Should the word "Milan" occur in a line of the records, copy that line.
** Dataset content follows **
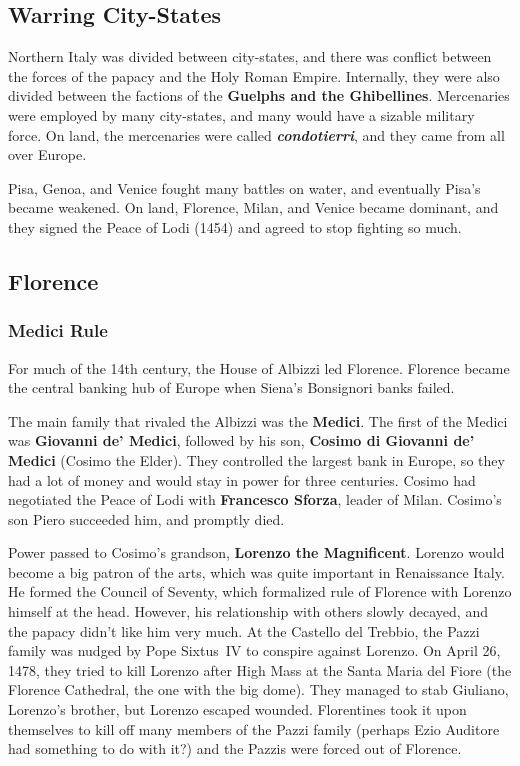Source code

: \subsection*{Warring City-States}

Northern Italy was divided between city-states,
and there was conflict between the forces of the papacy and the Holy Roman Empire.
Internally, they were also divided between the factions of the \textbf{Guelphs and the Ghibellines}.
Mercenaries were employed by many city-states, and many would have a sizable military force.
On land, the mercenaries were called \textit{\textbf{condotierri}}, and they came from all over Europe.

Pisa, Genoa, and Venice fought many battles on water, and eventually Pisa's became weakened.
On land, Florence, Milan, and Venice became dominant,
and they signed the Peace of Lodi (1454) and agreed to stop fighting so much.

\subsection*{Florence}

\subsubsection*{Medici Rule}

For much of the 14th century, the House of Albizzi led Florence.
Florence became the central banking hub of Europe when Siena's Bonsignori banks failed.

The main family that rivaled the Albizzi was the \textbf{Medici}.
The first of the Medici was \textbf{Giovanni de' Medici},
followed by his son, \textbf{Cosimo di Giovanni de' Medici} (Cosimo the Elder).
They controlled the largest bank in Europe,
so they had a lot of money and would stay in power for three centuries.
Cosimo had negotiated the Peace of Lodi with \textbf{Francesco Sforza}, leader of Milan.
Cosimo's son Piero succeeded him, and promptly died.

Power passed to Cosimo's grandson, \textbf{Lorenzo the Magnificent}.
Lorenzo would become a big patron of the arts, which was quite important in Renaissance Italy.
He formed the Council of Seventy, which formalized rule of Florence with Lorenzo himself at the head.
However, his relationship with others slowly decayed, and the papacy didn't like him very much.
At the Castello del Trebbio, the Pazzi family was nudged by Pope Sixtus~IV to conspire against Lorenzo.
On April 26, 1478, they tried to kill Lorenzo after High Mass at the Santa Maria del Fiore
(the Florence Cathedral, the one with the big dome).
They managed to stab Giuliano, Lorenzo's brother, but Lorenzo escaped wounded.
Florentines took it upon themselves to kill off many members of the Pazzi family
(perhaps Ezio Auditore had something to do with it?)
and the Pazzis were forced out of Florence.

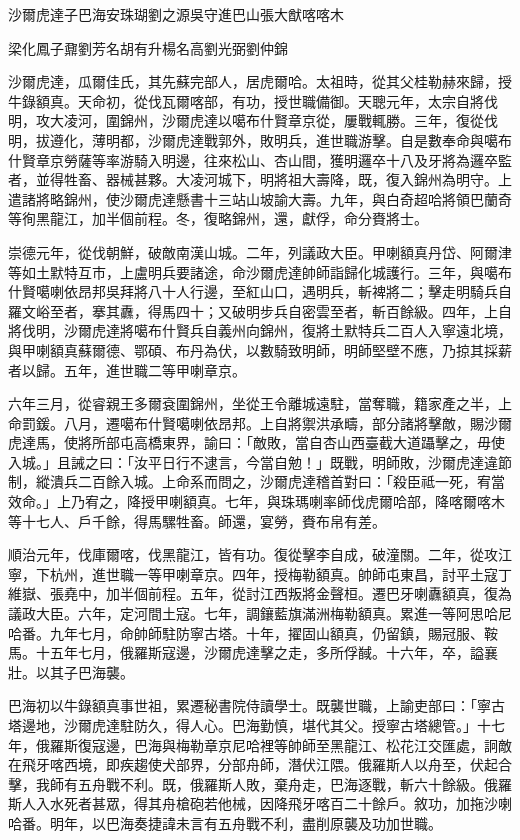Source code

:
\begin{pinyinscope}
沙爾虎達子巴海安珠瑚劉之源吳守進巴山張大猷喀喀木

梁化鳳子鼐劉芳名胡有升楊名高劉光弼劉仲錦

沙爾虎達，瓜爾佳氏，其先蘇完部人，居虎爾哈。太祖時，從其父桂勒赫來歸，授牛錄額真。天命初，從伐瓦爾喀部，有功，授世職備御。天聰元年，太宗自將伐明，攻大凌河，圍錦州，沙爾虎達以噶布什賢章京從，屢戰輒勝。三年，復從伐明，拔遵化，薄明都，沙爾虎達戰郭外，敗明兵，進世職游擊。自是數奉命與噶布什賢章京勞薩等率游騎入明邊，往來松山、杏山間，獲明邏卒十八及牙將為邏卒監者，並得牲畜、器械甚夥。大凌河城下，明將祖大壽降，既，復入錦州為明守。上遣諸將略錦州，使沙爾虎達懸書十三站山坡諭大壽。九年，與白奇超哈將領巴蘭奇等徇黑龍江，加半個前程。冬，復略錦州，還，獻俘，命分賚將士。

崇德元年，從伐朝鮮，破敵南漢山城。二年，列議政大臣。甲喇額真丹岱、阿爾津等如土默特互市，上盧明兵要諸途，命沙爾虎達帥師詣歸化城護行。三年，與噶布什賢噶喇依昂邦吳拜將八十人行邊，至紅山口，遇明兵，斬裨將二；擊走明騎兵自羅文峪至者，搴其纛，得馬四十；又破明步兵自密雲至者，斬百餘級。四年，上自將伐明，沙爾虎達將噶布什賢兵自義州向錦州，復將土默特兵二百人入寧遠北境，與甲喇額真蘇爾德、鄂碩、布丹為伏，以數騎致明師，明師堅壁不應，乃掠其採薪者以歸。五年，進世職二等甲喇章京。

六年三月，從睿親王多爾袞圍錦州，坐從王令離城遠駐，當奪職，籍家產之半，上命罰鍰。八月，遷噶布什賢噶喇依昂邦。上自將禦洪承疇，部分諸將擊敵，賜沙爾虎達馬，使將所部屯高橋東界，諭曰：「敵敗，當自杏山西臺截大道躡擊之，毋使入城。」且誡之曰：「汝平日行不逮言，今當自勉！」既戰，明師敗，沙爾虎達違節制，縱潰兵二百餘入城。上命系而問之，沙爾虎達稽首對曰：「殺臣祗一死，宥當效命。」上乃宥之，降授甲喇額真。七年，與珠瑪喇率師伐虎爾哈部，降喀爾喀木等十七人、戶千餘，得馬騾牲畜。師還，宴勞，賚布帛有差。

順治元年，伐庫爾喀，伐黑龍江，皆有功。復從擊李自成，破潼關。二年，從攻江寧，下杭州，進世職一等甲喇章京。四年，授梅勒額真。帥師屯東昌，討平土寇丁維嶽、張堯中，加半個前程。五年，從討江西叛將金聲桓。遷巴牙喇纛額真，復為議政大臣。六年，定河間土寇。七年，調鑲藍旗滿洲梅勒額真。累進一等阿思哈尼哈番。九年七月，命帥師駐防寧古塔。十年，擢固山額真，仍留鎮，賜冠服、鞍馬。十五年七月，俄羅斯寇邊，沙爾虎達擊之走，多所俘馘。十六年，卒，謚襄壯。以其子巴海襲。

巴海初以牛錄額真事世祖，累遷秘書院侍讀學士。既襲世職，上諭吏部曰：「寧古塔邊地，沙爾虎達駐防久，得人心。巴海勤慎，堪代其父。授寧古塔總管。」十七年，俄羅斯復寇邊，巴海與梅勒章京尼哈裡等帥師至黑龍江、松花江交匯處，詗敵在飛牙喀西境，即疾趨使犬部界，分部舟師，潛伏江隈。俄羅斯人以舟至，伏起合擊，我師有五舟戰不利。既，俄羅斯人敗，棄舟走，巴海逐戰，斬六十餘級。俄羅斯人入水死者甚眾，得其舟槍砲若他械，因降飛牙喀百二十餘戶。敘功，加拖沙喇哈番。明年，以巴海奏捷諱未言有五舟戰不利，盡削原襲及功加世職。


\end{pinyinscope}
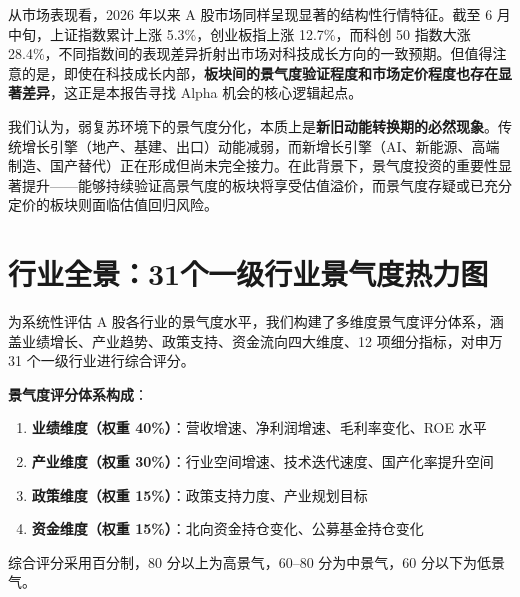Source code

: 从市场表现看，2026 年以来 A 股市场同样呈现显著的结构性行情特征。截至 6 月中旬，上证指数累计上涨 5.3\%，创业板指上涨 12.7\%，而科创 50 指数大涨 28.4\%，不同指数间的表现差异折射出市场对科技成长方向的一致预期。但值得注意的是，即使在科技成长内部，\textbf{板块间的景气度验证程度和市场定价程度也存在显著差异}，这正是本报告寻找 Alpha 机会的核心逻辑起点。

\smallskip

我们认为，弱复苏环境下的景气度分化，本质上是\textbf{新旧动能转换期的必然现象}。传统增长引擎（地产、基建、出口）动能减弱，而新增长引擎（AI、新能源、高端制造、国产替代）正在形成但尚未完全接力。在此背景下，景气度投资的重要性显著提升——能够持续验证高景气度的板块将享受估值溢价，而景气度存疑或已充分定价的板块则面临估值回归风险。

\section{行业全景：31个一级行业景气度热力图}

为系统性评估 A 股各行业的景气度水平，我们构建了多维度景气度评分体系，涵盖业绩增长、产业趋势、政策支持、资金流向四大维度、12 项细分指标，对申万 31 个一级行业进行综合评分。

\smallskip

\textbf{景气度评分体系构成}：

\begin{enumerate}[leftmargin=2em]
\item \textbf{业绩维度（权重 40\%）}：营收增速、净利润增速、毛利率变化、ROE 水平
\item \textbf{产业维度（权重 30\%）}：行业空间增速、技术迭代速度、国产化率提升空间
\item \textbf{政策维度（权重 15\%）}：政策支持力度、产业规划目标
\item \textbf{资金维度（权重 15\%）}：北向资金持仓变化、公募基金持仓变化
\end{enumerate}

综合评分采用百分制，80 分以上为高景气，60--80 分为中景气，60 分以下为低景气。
** End of Dataset content **
Written solution:
On land, Florence, Milan, and Venice became dominant,
Cosimo had negotiated the Peace of Lodi with \textbf{Francesco Sforza}, leader of Milan.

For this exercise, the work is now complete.